Citations330 U.S. 1 ( more )
67 S. Ct. 504; 91 L. Ed. 711; 1947 U.S. LEXIS 2959; 168 A.L.R. 1392
Case history
PriorEverson sued as a school district taxpayer, judgment for plaintiff, 132 N.J.L. 98, 39 A.2d 75; New Jersey Court of Errors and Appeals reversed, 133 N.J.L. 350, 44 A.2d 333, cert. granted.
SubsequentRehearing denied, 330 U.S. 855(1947).
Holding
(1) The Establishment Clause of the First Amendment is incorporated against the states through the Due Process Clause of the Fourteenth Amendment. (2) New Jersey law providing public payment of the costs of transportation to and from parochial Catholic schools is not in violation of the Establishment Clause.
Court membership
Chief Justice
Fred M. Vinson
Associate Justices
Hugo Black  · Stanley F. Reed
Felix Frankfurter  · William O. Douglas
Frank Murphy  · Robert H. Jackson
Wiley B. Rutledge  · Harold H. Burton
Case opinions
MajorityBlack, joined by Vinson, Reed, Douglas, Murphy
DissentJackson, joined by Frankfurter
DissentRutledge, joined by Frankfurter, Jackson, Burton
Laws applied
U.S. Const. amends. I, XIV

Everson v. Board of Education, 330 U.S. 1 (1947), was a landmark decision of the United States Supreme Court that applied the Establishment Clause of the First Amendment to state law. [1] Before this decision, the clause, which states, "Congress shall make no law respecting an establishment of religion", [2] restricted only the federal government, while many states continued to grant certain religious denominations legislative or effective privileges. [3]

Contents

It was the first Supreme Court case incorporating the Establishment Clause of the First Amendment as binding upon the states through the Due Process Clause of the Fourteenth Amendment.

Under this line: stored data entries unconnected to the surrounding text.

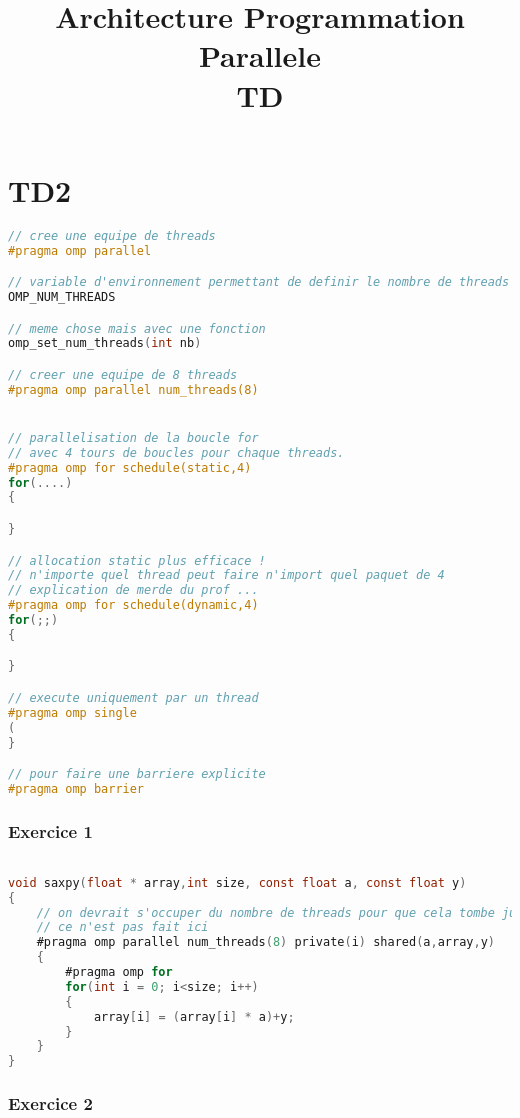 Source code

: \documentclass[10pt,a4paper]{article}
\title{Architecture Programmation Parallele\\ TD}
\date{}
\begin{document}
\maketitle

\part*{TD2}

\begin{lstlisting}[language=C]
// cree une equipe de threads
#pragma omp parallel 

// variable d'environnement permettant de definir le nombre de threads pour une equipe.
OMP_NUM_THREADS 

// meme chose mais avec une fonction
omp_set_num_threads(int nb)

// creer une equipe de 8 threads
#pragma omp parallel num_threads(8)


// parallelisation de la boucle for
// avec 4 tours de boucles pour chaque threads.
#pragma omp for schedule(static,4)
for(....)
{

} 

// allocation static plus efficace !
// n'importe quel thread peut faire n'import quel paquet de 4
// explication de merde du prof ...
#pragma omp for schedule(dynamic,4)
for(;;)
{

}

// execute uniquement par un thread
#pragma omp single
(
}

// pour faire une barriere explicite
#pragma omp barrier
\end{lstlisting}


\section*{Exercice 1}

\begin{lstlisting}[language=C]

void saxpy(float * array,int size, const float a, const float y)
{
    // on devrait s'occuper du nombre de threads pour que cela tombe juste avec la taille du tableau
    // ce n'est pas fait ici
    #pragma omp parallel num_threads(8) private(i) shared(a,array,y)
    {
        #pragma omp for 
        for(int i = 0; i<size; i++)
        {
            array[i] = (array[i] * a)+y;
        }
    }
}

\end{lstlisting}

\section*{Exercice 2}
\end{document}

A New Jersey taxpayer brought the case against a tax-funded school district that provided reimbursement to parents of both public and private school students who took public transportation to school. The taxpayer contended that reimbursement for children attending private religious schools violated the constitutional prohibition against state support of religion, and the use of taxpayer funds to do so violated the Due Process Clause. The Justices were split over the question whether the New Jersey policy constituted support of religion, with the majority concluding that the reimbursements were "separate and so indisputably marked off from the religious function" that they did not violate the constitution. Both affirming and dissenting Justices, however, agreed that the Constitution required a sharp separation between government and religion, and their strongly-worded opinions paved the way to a series of later court decisions that collectively brought about profound changes in legislation, public education, and other policies involving matters of religion. [3] Both Justice Hugo Black's majority opinion and Justice Wiley Rutledge's dissenting opinion defined the First Amendment religious clause in terms of a "wall of separation between church and state."

Background

After repealing a former ban, a 1941 New Jersey law authorized payment by local school boards of the costs of transportation to and from schools, including private schools, most of which were parochial Catholic schools. [4]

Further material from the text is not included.